▶ [WHAT TO DO]: For each record below, write an exact copy.

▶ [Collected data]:
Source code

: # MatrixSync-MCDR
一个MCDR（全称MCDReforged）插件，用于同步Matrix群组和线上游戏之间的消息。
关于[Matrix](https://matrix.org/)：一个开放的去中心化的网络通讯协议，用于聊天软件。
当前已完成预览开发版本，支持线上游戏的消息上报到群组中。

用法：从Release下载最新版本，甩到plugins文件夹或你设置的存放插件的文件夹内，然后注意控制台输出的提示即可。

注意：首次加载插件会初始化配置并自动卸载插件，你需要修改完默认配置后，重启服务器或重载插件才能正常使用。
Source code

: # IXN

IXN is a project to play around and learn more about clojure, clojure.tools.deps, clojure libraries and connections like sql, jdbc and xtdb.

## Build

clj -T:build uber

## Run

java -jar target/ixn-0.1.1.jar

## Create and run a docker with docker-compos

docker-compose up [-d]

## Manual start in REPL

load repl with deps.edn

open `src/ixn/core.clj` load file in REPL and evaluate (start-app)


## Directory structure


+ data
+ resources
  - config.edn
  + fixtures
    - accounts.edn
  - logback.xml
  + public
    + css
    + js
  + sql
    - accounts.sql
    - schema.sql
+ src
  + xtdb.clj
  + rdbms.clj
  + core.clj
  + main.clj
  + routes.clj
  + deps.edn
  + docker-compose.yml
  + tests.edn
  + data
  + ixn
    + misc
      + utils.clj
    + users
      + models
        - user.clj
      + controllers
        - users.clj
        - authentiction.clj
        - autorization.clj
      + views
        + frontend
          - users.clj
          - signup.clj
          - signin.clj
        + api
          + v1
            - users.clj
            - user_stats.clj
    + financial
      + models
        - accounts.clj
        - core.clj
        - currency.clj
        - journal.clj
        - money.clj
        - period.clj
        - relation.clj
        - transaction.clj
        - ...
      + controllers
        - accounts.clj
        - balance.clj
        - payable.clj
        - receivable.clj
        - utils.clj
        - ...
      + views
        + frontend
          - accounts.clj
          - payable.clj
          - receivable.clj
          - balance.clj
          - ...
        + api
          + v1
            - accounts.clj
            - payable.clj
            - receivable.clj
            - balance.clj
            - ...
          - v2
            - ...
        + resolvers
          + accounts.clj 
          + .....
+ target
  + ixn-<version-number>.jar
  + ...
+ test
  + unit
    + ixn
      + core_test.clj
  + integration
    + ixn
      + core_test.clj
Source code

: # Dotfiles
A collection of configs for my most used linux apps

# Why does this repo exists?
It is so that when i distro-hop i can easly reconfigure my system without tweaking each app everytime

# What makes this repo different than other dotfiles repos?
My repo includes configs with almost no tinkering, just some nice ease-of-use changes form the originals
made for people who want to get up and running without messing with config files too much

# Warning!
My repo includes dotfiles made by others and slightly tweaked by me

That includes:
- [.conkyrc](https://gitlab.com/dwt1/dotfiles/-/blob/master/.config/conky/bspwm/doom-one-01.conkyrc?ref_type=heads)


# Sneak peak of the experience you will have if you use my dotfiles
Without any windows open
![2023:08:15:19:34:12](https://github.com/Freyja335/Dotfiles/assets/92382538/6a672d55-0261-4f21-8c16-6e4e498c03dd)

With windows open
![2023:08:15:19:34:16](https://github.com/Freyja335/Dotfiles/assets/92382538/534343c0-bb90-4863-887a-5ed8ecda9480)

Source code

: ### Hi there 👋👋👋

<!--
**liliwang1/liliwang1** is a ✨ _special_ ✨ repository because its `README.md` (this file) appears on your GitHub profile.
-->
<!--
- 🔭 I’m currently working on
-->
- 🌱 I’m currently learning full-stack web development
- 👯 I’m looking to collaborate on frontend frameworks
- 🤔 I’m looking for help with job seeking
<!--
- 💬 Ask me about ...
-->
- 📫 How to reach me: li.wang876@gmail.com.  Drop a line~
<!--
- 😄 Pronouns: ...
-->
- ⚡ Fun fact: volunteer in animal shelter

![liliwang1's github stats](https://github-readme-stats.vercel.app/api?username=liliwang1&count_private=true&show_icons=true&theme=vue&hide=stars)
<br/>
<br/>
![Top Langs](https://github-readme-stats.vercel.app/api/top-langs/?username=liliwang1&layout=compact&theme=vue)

▶ [FINISHED TASK]:
Source code

: # MatrixSync-MCDR
一个MCDR（全称MCDReforged）插件，用于同步Matrix群组和线上游戏之间的消息。
关于[Matrix](https://matrix.org/)：一个开放的去中心化的网络通讯协议，用于聊天软件。
当前已完成预览开发版本，支持线上游戏的消息上报到群组中。

用法：从Release下载最新版本，甩到plugins文件夹或你设置的存放插件的文件夹内，然后注意控制台输出的提示即可。

注意：首次加载插件会初始化配置并自动卸载插件，你需要修改完默认配置后，重启服务器或重载插件才能正常使用。
Source code

: # IXN

IXN is a project to play around and learn more about clojure, clojure.tools.deps, clojure libraries and connections like sql, jdbc and xtdb.

## Build

clj -T:build uber

## Run

java -jar target/ixn-0.1.1.jar

## Create and run a docker with docker-compos

docker-compose up [-d]

## Manual start in REPL

load repl with deps.edn

open `src/ixn/core.clj` load file in REPL and evaluate (start-app)


## Directory structure


+ data
+ resources
  - config.edn
  + fixtures
    - accounts.edn
  - logback.xml
  + public
    + css
    + js
  + sql
    - accounts.sql
    - schema.sql
+ src
  + xtdb.clj
  + rdbms.clj
  + core.clj
  + main.clj
  + routes.clj
  + deps.edn
  + docker-compose.yml
  + tests.edn
  + data
  + ixn
    + misc
      + utils.clj
    + users
      + models
        - user.clj
      + controllers
        - users.clj
        - authentiction.clj
        - autorization.clj
      + views
        + frontend
          - users.clj
          - signup.clj
          - signin.clj
        + api
          + v1
            - users.clj
            - user_stats.clj
    + financial
      + models
        - accounts.clj
        - core.clj
        - currency.clj
        - journal.clj
        - money.clj
        - period.clj
        - relation.clj
        - transaction.clj
        - ...
      + controllers
        - accounts.clj
        - balance.clj
        - payable.clj
        - receivable.clj
        - utils.clj
        - ...
      + views
        + frontend
          - accounts.clj
          - payable.clj
          - receivable.clj
          - balance.clj
          - ...
        + api
          + v1
            - accounts.clj
            - payable.clj
            - receivable.clj
            - balance.clj
            - ...
          - v2
            - ...
        + resolvers
          + accounts.clj 
          + .....
+ target
  + ixn-<version-number>.jar
  + ...
+ test
  + unit
    + ixn
      + core_test.clj
  + integration
    + ixn
      + core_test.clj
Source code

: # Dotfiles
A collection of configs for my most used linux apps

# Why does this repo exists?
It is so that when i distro-hop i can easly reconfigure my system without tweaking each app everytime

# What makes this repo different than other dotfiles repos?
My repo includes configs with almost no tinkering, just some nice ease-of-use changes form the originals
made for people who want to get up and running without messing with config files too much

# Warning!
My repo includes dotfiles made by others and slightly tweaked by me

That includes:
- [.conkyrc](https://gitlab.com/dwt1/dotfiles/-/blob/master/.config/conky/bspwm/doom-one-01.conkyrc?ref_type=heads)


# Sneak peak of the experience you will have if you use my dotfiles
Without any windows open
![2023:08:15:19:34:12](https://github.com/Freyja335/Dotfiles/assets/92382538/6a672d55-0261-4f21-8c16-6e4e498c03dd)

With windows open
![2023:08:15:19:34:16](https://github.com/Freyja335/Dotfiles/assets/92382538/534343c0-bb90-4863-887a-5ed8ecda9480)

Source code

: ### Hi there 👋👋👋

<!--
**liliwang1/liliwang1** is a ✨ _special_ ✨ repository because its `README.md` (this file) appears on your GitHub profile.
-->
<!--
- 🔭 I’m currently working on
-->
- 🌱 I’m currently learning full-stack web development
- 👯 I’m looking to collaborate on frontend frameworks
- 🤔 I’m looking for help with job seeking
<!--
- 💬 Ask me about ...
-->
- 📫 How to reach me: li.wang876@gmail.com.  Drop a line~
<!--
- 😄 Pronouns: ...
-->
- ⚡ Fun fact: volunteer in animal shelter

![liliwang1's github stats](https://github-readme-stats.vercel.app/api?username=liliwang1&count_private=true&show_icons=true&theme=vue&hide=stars)
<br/>
<br/>
![Top Langs](https://github-readme-stats.vercel.app/api/top-langs/?username=liliwang1&layout=compact&theme=vue)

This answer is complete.